**Problem requirements:** In the material below, the required lines run from the one containing "then the conditional" through the one containing "estimating \(\boldsymbol \theta_1\).". Copy those lines exactly, ends included, and nothing else.

Segment Start: Exercise materials

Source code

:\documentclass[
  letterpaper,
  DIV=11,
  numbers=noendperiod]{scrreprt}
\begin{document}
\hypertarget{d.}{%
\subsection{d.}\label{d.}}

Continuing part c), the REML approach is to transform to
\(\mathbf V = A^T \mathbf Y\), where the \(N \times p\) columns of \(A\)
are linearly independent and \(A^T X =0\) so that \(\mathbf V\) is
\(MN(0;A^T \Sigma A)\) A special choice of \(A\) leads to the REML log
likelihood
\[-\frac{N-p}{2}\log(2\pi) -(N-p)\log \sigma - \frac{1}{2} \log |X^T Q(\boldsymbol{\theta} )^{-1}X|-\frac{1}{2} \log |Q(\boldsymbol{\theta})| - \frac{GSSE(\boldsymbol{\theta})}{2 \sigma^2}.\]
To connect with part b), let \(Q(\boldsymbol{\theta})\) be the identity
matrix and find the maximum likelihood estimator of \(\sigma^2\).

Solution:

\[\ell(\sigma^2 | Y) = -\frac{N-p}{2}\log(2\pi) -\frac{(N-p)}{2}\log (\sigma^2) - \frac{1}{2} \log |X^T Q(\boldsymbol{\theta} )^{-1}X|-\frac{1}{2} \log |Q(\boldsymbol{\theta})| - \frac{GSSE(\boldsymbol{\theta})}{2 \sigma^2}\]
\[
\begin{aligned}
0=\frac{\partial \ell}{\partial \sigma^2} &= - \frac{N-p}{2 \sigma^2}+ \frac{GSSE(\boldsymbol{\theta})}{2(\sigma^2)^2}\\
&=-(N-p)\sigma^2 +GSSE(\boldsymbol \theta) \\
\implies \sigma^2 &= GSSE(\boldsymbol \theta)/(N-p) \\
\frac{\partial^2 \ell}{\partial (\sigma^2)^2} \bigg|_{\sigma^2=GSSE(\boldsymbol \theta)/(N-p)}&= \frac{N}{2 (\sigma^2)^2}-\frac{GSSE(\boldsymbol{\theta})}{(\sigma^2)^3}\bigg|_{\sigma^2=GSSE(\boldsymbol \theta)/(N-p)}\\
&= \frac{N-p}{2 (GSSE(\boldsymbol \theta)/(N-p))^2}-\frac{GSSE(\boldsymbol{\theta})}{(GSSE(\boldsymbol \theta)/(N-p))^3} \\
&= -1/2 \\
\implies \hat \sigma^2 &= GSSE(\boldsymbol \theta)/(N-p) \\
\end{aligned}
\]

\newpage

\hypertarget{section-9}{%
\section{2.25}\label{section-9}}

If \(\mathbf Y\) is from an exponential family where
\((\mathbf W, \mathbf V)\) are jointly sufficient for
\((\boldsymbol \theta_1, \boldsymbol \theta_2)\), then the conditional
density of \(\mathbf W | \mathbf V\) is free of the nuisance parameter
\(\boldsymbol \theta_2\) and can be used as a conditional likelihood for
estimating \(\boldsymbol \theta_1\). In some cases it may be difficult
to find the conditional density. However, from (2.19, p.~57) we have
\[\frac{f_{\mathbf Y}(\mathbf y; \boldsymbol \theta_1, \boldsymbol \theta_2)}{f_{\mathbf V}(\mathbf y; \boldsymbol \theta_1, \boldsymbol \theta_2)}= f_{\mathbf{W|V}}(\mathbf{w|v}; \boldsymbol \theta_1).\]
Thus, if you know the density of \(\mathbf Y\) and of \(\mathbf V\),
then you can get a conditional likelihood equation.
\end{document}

Segment End: Exercise materials

**Answer to this problem:**
\((\boldsymbol \theta_1, \boldsymbol \theta_2)\), then the conditional
density of \(\mathbf W | \mathbf V\) is free of the nuisance parameter
\(\boldsymbol \theta_2\) and can be used as a conditional likelihood for
estimating \(\boldsymbol \theta_1\). In some cases it may be difficult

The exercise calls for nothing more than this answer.